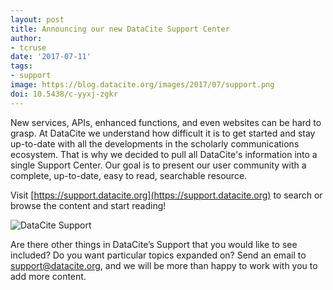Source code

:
 ```yaml
---
layout: post
title: Announcing our new DataCite Support Center
author: 
- tcruse
date: '2017-07-11'
tags:
- support
image: https://blog.datacite.org/images/2017/07/support.png
doi: 10.5438/c-yyxj-zgkr
---
```

New services, APIs, enhanced functions, and even websites can be hard to grasp. At DataCite we understand how difficult it is to get started and stay up-to-date with all the developments in the scholarly communications ecosystem. That is why we decided to pull all DataCite's information into a single Support Center. Our goal is to present our user community with a complete, up-to-date, easy to read, searchable resource.

Visit [https://support.datacite.org](https://support.datacite.org) to search or browse the content and start reading!

![DataCite Support](/images/2017/07/support.png)

Are there other things in DataCite’s Support that you would like to see included? Do you want particular topics expanded on? Send an email to [support@datacite.org](mailto:support@datacite.org), and we will be more than happy to work with you to add more content.
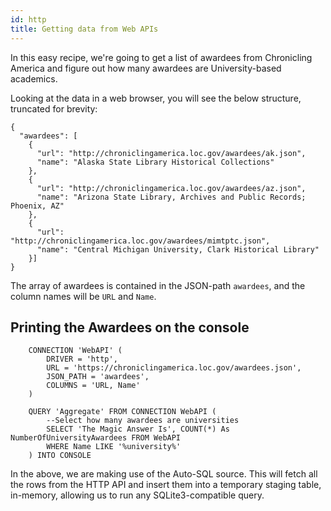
 ```yaml
---
id: http
title: Getting data from Web APIs
---
```


In this easy recipe, we're going to get a list of awardees from Chronicling America and figure out how many awardees are University-based academics.

Looking at the data in a web browser, you will see the below structure, truncated for brevity:

```
{
  "awardees": [
    {
      "url": "http://chroniclingamerica.loc.gov/awardees/ak.json", 
      "name": "Alaska State Library Historical Collections"
    }, 
    {
      "url": "http://chroniclingamerica.loc.gov/awardees/az.json", 
      "name": "Arizona State Library, Archives and Public Records; Phoenix, AZ"
    }, 
    {
      "url": "http://chroniclingamerica.loc.gov/awardees/mimtptc.json", 
      "name": "Central Michigan University, Clark Historical Library"
    }]
}
```

The array of awardees is contained in the JSON-path `awardees`, and the column names will be `URL` and `Name`.

## Printing the Awardees on the console

```
	CONNECTION 'WebAPI' (
		DRIVER = 'http',
		URL = 'https://chroniclingamerica.loc.gov/awardees.json',
		JSON_PATH = 'awardees',
		COLUMNS = 'URL, Name'
	)

	QUERY 'Aggregate' FROM CONNECTION WebAPI (
		--Select how many awardees are universities
		SELECT 'The Magic Answer Is', COUNT(*) As NumberOfUniversityAwardees FROM WebAPI
		WHERE Name LIKE '%university%'
	) INTO CONSOLE
```

In the above, we are making use of the Auto-SQL source. This will fetch all the rows from the HTTP API and insert them into a temporary staging table, in-memory, allowing us to run any SQLite3-compatible query.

--*--

** WORK ITEM **
Reproduce each line of the records above, exactly and without pictures.

** PROBLEM SOLUTION **
Source code

:
 ```yaml
---
layout: post
title: Announcing our new DataCite Support Center
author: 
- tcruse
date: '2017-07-11'
tags:
- support
image: https://blog.datacite.org/images/2017/07/support.png
doi: 10.5438/c-yyxj-zgkr
---
```

New services, APIs, enhanced functions, and even websites can be hard to grasp. At DataCite we understand how difficult it is to get started and stay up-to-date with all the developments in the scholarly communications ecosystem. That is why we decided to pull all DataCite's information into a single Support Center. Our goal is to present our user community with a complete, up-to-date, easy to read, searchable resource.

Visit [https://support.datacite.org](https://support.datacite.org) to search or browse the content and start reading!

![DataCite Support](/images/2017/07/support.png)

Are there other things in DataCite’s Support that you would like to see included? Do you want particular topics expanded on? Send an email to [support@datacite.org](mailto:support@datacite.org), and we will be more than happy to work with you to add more content.
 ```yaml
---
id: http
title: Getting data from Web APIs
---
```


In this easy recipe, we're going to get a list of awardees from Chronicling America and figure out how many awardees are University-based academics.

Looking at the data in a web browser, you will see the below structure, truncated for brevity:

```
{
  "awardees": [
    {
      "url": "http://chroniclingamerica.loc.gov/awardees/ak.json", 
      "name": "Alaska State Library Historical Collections"
    }, 
    {
      "url": "http://chroniclingamerica.loc.gov/awardees/az.json", 
      "name": "Arizona State Library, Archives and Public Records; Phoenix, AZ"
    }, 
    {
      "url": "http://chroniclingamerica.loc.gov/awardees/mimtptc.json", 
      "name": "Central Michigan University, Clark Historical Library"
    }]
}
```

The array of awardees is contained in the JSON-path `awardees`, and the column names will be `URL` and `Name`.

## Printing the Awardees on the console

```
	CONNECTION 'WebAPI' (
		DRIVER = 'http',
		URL = 'https://chroniclingamerica.loc.gov/awardees.json',
		JSON_PATH = 'awardees',
		COLUMNS = 'URL, Name'
	)

	QUERY 'Aggregate' FROM CONNECTION WebAPI (
		--Select how many awardees are universities
		SELECT 'The Magic Answer Is', COUNT(*) As NumberOfUniversityAwardees FROM WebAPI
		WHERE Name LIKE '%university%'
	) INTO CONSOLE
```

In the above, we are making use of the Auto-SQL source. This will fetch all the rows from the HTTP API and insert them into a temporary staging table, in-memory, allowing us to run any SQLite3-compatible query.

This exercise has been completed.